## Description of the task
In the following material, identify every line holding the string "imgs" and return it.
○ ○ ○ ○
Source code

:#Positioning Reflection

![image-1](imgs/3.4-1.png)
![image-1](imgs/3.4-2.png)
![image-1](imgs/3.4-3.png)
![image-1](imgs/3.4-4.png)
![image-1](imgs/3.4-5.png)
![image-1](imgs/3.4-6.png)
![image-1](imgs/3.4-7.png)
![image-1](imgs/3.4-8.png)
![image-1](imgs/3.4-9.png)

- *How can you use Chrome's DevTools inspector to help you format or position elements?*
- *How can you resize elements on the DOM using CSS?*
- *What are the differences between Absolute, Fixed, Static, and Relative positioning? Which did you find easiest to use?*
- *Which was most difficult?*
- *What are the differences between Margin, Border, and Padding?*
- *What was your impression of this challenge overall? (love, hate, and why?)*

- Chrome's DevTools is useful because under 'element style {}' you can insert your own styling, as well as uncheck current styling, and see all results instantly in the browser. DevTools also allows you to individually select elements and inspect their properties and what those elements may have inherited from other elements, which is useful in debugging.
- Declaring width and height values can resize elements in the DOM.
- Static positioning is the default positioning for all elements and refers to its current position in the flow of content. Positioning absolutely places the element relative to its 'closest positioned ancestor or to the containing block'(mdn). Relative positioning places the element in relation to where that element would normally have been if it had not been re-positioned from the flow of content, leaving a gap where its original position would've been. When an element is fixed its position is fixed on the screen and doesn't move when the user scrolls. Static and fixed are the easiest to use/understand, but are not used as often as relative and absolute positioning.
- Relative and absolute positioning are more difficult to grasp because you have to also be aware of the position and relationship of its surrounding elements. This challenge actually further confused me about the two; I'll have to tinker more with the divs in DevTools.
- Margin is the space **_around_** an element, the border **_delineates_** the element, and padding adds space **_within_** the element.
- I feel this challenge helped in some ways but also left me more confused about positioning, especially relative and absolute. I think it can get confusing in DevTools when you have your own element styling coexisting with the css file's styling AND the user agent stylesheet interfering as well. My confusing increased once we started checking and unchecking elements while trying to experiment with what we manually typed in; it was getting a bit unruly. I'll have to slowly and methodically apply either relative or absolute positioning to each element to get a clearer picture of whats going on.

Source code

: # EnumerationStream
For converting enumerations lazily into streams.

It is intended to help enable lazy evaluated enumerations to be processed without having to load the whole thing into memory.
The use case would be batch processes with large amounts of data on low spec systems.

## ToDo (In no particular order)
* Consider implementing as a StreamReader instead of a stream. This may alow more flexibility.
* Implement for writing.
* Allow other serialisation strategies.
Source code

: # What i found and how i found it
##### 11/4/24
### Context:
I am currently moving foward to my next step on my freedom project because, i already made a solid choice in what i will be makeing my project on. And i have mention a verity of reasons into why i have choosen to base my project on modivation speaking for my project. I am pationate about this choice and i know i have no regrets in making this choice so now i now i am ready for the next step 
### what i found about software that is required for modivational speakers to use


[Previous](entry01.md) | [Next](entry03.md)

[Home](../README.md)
○ ○ ○ ○
## Response to the exercise
![image-1](imgs/3.4-1.png)
![image-1](imgs/3.4-2.png)
![image-1](imgs/3.4-3.png)
![image-1](imgs/3.4-4.png)
![image-1](imgs/3.4-5.png)
![image-1](imgs/3.4-6.png)
![image-1](imgs/3.4-7.png)
![image-1](imgs/3.4-8.png)
![image-1](imgs/3.4-9.png)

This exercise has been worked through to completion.